TXU made the decision to not offer variable rates in the latter half of 2009, offering only fixed and indexed products. At that time, TXU added to its website excerpts from nine competing REPs' variable product Electricity Facts Labels, terms of service, or other marketing materials, quoting the disclosures required by PUCT rule of the variable nature of the rate, and that the rate could change in future months at the REP's discretion.

Now, TXU is posting examples of the percentage that variable rates increased through the first four months of select variable rate plans. TXU called the examples a "snapshot" meant to draw customer awareness to actual increases seen in the market.

TXU's variable rate information site specifically cites rate increases of 50%, 55%, 60%, 70%, or 80% seen on the second, third, or fourth bill for certain variable rate products, compared to the original Electricity Facts Label price at 1, 000 kWh average monthly usage.

Example products on TXU's website include YEP Guaranteed Savings and No Long Term Commitment plan (Oncor TDU), Southwest Power and Light Texas Independence Promotional Month plan (Oncor TDU), Bounce Energy Thrifty Saver Introductory plan (CenterPoint TDU), Dynowatt Standard Variable Price Product (Oncor TDU), Stream Energy Intro/Variable Price plan (Oncor TDU) and StarTex Power Promotional Month to Month plan (CenterPoint TDU).

However, TXU is not posting, and does not plan to post, the actual variable rates in cents per kWh associated with each competitor's product (which any REP can now do since variable rate history must be posted by each competing REP online). This is notable because very large percentage increases in low rates can still produce competitive end-state rates.

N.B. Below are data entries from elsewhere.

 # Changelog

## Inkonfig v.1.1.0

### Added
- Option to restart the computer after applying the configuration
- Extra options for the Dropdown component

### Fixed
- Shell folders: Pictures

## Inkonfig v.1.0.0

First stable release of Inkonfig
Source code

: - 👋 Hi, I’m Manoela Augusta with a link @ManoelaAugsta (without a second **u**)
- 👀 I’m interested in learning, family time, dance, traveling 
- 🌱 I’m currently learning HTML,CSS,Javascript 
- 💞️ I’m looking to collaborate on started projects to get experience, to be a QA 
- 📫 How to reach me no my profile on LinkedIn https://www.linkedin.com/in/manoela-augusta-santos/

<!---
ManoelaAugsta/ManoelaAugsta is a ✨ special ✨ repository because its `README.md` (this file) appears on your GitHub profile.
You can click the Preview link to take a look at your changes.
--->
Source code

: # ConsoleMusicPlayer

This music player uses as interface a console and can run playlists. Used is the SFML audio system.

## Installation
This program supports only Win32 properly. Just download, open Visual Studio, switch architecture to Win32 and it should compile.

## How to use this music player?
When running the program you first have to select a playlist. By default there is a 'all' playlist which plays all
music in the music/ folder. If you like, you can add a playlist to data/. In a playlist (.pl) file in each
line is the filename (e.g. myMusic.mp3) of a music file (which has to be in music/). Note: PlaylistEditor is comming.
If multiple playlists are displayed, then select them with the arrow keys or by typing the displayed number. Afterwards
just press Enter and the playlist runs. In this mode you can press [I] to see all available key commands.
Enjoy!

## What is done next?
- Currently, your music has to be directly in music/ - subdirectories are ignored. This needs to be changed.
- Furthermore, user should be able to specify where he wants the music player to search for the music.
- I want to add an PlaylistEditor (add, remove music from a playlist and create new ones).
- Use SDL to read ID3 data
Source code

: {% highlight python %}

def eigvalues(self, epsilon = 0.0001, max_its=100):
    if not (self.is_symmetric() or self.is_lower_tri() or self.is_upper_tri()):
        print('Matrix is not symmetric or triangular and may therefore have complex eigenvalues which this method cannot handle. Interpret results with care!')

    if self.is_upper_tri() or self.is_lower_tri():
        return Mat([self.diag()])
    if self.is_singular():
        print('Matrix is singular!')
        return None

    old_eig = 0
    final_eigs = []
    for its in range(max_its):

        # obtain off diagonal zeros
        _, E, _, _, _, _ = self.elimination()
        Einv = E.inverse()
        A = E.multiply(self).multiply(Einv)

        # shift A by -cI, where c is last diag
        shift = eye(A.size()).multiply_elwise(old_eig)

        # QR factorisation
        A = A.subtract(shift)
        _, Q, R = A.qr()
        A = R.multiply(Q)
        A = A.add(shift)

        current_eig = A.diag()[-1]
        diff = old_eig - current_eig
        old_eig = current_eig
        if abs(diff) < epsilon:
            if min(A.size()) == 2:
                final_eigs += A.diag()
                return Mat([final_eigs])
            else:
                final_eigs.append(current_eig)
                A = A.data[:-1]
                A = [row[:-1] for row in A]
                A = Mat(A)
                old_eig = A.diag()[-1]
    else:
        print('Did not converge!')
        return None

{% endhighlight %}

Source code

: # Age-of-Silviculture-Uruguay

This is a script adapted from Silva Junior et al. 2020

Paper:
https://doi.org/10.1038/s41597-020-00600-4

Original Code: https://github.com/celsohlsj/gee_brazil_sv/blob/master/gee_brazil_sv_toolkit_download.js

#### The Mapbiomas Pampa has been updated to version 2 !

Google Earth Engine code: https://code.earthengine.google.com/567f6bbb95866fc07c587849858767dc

For example, a 50% increase in a 5.5 cents per kWh introductory variable rate results in a rate of 8.25 cents, which is high when compared to other introductory variable rates, but on the low end of the fixed market.

Of course, the large increases can also produce non-competitive rates, and TXU's cited example of an 80% increase was from an initial variable rate of 6.7 cents, resulting in a rate of 12 cents (this rate information is not on TXU's site but was provided to Matters).

Regardless of the specific examples, TXU's larger point is that, under variable rate plans, REPs can change prices at their discretion with no explicit (direct) notice to the customer (but REPs must make the rate that will apply on the next bill available for the customer to look up).

TXU does offer indexed products, which do not require advance notice of price changes. However, for its NYMEX-based indexed product, TXU offers customers, who opt-in, a monthly email with NYMEX pricing information and an online tool to calculate the price per kWh. This information is also available via TXU's website for customers not opting-in. TXU also stressed that while the indexed rates change, they cannot change at TXU's discretion.

Earlier this year, TXU Energy conducted a telephone survey of 750 Texans living in areas that are open to electricity competition. According to the results, two-thirds of customers did not understand that electricity providers can raise customers' rates as high as they want on certain variable rate plans. Also, more than one-half of consumers who reported being on variable rate plans did not think their providers could raise their rates without telling them first, TXU's survey found.